3.2 Measures to minimize the number of blasting times

In large-scale drilling and blasting projects, the cracks in the boundary rock blasting after each drilling and blasting will affect the next normal drilling efficiency and slag removal efficiency to varying degrees. For example, in the drilling and blasting of two pier foundation stones of several tens of square meters each at a certain dock, the drilling and excavation efficiency was extremely low due to the improper measures of drilling 1~2 holes each time for multiple layered blasting in a small area, and the construction period and cost were more than 2 times higher than planned. Therefore, increasing the measures of loading and wiring blasting and minimizing the number of blasting large-scale blasting are effective measures to improve work efficiency.

3.3 Measures to improve the accuracy rate of large-scale blasting

3.3.1 In order to prevent the occurrence of blind blasting of blasthole packages due to problems with the quantitative detonation of detonators and line connections, in addition to strictly checking the quantitative detonation of detonators and power transmission lines before blasting, practice has proved that the interval between the charge packs of each blasthole is loaded with at least two detonating detonating cords, which is one of the effective measures to improve the accuracy rate of underwater reef blasting.

3.3.2 Before each blasting of a large area and multiple boreholes, a blasting network design must be done. In the network design, the materials of the borehole detonating detonators and wires, the line connection method, and the waterproof performance of the explosive package must be considered. A blasting simulation test must be carried out to optimize the network design in a timely manner. At present, when detonating a network of multiple boreholes, multiple plastic detonating cords are generally connected in parallel and then grouped with 8# electric detonators or percussion to detonate. Since multiple plastic detonating cords are connected in parallel, the reliability of detonating with electric detonators is difficult to ensure that all of them are accurately detonated, in order to improve the accuracy rate, the number of electric detonators can be increased or small explosive packages can be added for detonation. In addition, the most important blasting network directly uses detonating cords and other measures such as parallel or series connection with multiple groups of boreholes for percussion detonation.
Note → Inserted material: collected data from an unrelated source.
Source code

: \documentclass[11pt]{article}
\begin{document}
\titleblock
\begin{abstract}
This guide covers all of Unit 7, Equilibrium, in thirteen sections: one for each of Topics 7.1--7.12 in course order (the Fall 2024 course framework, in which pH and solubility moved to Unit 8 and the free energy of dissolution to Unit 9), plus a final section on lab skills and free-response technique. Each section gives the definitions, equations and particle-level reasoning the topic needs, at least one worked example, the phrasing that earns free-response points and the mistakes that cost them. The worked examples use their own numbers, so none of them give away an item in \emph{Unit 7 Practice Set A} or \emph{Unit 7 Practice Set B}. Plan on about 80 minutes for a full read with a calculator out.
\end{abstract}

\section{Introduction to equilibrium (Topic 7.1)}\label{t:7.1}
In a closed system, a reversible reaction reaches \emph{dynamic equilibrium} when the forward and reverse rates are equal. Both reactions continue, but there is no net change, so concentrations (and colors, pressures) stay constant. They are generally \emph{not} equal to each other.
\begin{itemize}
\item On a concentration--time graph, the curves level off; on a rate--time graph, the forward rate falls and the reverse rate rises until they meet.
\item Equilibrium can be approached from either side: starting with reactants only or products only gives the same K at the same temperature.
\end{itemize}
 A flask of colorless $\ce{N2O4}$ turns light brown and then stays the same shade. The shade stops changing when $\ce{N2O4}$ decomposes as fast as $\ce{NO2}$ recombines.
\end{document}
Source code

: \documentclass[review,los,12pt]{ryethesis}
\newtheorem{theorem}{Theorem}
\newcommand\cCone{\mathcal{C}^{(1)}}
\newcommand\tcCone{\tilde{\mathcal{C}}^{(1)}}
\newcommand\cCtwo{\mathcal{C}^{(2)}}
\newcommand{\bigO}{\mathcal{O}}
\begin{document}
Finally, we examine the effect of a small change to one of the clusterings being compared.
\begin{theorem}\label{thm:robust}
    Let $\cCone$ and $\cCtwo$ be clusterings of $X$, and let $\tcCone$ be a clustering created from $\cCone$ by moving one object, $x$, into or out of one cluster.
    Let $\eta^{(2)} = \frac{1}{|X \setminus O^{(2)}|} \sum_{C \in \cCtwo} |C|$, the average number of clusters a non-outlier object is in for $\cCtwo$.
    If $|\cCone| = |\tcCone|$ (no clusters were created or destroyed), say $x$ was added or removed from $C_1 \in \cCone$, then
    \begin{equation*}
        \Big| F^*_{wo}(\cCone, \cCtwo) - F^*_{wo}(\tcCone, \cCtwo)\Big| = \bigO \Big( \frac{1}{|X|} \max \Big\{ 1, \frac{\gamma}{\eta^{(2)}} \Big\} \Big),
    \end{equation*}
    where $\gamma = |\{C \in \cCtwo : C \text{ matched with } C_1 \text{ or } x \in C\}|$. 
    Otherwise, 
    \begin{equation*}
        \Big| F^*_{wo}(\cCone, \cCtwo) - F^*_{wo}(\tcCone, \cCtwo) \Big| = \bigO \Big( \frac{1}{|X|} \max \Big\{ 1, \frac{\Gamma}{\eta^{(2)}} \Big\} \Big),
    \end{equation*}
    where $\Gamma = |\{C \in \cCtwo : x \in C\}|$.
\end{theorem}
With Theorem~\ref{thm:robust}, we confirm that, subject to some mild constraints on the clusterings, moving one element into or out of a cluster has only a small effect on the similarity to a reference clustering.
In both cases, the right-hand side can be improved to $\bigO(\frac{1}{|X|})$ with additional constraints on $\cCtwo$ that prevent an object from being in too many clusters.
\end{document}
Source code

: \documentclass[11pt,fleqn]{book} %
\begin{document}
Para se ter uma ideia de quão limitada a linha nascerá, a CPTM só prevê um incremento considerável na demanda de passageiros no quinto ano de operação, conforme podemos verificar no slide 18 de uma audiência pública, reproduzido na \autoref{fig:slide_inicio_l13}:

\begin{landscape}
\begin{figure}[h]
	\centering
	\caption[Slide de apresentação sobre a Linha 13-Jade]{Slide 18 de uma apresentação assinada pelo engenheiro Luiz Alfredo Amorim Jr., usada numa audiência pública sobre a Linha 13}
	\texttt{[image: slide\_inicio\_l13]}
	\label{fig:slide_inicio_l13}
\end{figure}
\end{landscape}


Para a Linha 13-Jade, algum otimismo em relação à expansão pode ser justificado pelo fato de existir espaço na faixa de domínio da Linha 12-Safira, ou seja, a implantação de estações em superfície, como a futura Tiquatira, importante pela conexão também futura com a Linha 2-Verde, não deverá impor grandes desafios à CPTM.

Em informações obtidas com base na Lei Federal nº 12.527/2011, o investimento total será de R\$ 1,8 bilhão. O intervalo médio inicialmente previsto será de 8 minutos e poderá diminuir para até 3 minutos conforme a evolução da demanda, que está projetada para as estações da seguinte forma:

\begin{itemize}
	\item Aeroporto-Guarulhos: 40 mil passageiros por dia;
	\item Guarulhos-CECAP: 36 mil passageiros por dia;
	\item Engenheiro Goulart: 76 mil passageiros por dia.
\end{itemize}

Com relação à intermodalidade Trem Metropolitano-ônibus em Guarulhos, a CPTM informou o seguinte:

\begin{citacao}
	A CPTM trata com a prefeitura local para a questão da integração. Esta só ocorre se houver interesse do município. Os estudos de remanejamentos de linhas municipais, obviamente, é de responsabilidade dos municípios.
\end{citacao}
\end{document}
3.3.3 On the water surface of the blasting area with complex flow patterns, place the blasting network line on the water surface of several buoys to facilitate network connection and inspection, and prevent the rapid current from causing the wire to disconnect and refuse to explode.

3.4 Measures for using micro-difference blasting technology

The micro-difference blasting technology with millisecond delay for blasthole charging not only reduces the amount of explosives in the largest section (shot) as much as possible to effectively reduce the threat of seismic waves and water shock to the safety of nearby buildings and ships, but also, when micro-difference delay blasting is carried out in each multi-hole large area, the seismic waves generated by the blasting of each blasthole are staggered to reduce the superposition of seismic stress, which is conducive to rock crushing and improving the efficiency of mechanical slag removal.

4 Conclusion

Underwater reef blasting is a special water transport project with huge engineering. During construction, strict and accurate implementation of the "Technical Specifications for Water Transport Engineering" is an important guarantee for obtaining high-quality and efficient project engineering. In the specific application of the various calculation parameters and technical measures in the "Specifications", small-scale tests before construction, or in construction practice, continuous summary and correction according to different conditions such as engineering geology and water patterns at each site, can obtain truly valuable parameters and technical measures.